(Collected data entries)
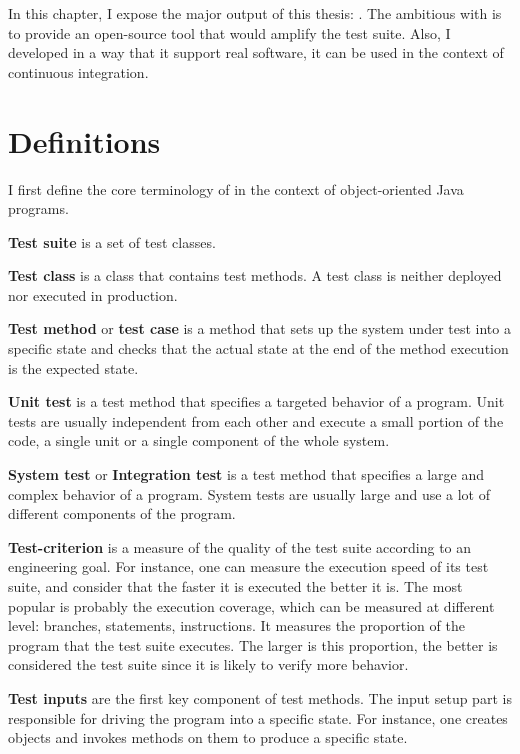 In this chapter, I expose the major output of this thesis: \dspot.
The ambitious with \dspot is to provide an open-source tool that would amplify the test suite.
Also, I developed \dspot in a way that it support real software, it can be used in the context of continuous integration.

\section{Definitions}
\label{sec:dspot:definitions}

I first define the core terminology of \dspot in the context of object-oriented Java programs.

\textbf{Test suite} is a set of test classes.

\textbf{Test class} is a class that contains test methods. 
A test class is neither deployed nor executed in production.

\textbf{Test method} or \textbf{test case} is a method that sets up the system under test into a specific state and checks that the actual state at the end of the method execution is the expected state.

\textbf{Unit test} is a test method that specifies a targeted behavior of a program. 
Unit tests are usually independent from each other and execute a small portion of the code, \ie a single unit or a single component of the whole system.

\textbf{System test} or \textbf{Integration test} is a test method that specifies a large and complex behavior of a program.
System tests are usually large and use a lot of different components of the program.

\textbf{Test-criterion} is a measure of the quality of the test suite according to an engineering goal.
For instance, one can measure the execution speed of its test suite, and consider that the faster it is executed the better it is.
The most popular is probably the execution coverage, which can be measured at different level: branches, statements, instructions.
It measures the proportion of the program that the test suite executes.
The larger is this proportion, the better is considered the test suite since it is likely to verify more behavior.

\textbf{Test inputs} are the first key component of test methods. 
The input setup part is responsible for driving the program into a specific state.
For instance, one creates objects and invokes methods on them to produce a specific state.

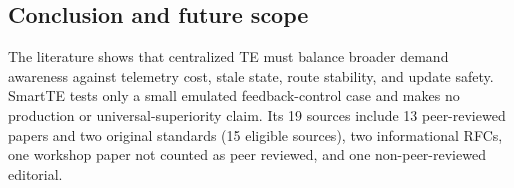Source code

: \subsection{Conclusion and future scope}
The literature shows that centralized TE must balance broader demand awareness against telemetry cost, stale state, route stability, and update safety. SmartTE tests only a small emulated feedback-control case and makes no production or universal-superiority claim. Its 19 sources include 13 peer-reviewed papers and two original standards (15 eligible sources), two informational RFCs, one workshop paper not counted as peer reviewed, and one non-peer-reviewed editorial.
==
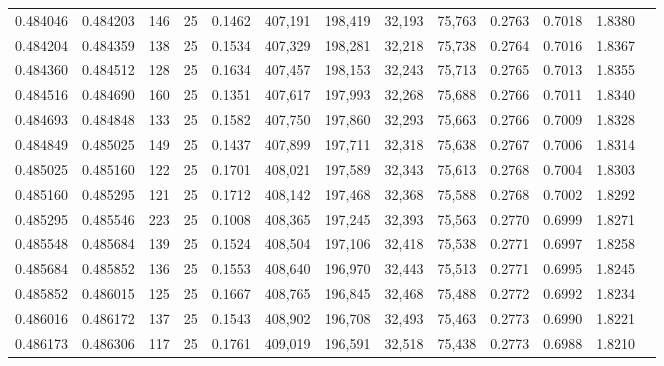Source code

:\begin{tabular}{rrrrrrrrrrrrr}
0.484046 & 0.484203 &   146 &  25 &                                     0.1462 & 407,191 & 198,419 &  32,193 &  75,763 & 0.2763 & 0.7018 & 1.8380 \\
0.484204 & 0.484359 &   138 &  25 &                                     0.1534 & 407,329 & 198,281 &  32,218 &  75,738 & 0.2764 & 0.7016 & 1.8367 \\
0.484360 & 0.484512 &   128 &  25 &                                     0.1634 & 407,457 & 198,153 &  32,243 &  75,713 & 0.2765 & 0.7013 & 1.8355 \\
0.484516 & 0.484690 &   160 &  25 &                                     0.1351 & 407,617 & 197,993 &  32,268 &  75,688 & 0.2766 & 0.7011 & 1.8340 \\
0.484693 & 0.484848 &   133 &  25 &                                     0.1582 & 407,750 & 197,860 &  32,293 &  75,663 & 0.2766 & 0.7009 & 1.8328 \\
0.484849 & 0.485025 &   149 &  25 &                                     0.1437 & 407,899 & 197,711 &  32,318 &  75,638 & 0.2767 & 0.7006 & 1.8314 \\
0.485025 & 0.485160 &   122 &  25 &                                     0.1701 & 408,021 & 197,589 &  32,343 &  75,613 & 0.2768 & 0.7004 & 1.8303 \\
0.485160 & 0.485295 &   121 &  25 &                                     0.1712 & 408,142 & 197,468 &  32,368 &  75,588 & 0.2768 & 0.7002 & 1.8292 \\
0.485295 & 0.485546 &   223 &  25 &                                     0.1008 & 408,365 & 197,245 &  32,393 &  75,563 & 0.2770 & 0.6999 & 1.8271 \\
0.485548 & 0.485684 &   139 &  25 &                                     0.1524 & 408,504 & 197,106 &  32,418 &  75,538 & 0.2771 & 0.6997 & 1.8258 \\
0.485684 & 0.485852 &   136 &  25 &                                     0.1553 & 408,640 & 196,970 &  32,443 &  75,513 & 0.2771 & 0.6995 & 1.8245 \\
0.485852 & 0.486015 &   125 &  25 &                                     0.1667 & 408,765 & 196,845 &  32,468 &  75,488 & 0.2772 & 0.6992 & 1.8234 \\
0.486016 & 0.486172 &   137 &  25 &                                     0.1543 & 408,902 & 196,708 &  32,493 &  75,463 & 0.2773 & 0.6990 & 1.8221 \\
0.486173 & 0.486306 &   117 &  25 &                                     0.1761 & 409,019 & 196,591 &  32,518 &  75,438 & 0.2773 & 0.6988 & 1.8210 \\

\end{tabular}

- **WORK REQUIRED**: Wherever a line contains the string "context", copy that line from the data.

- **RESPONSE BOX**:
Also, I developed \dspot in a way that it support real software, it can be used in the context of continuous integration.
I first define the core terminology of \dspot in the context of object-oriented Java programs.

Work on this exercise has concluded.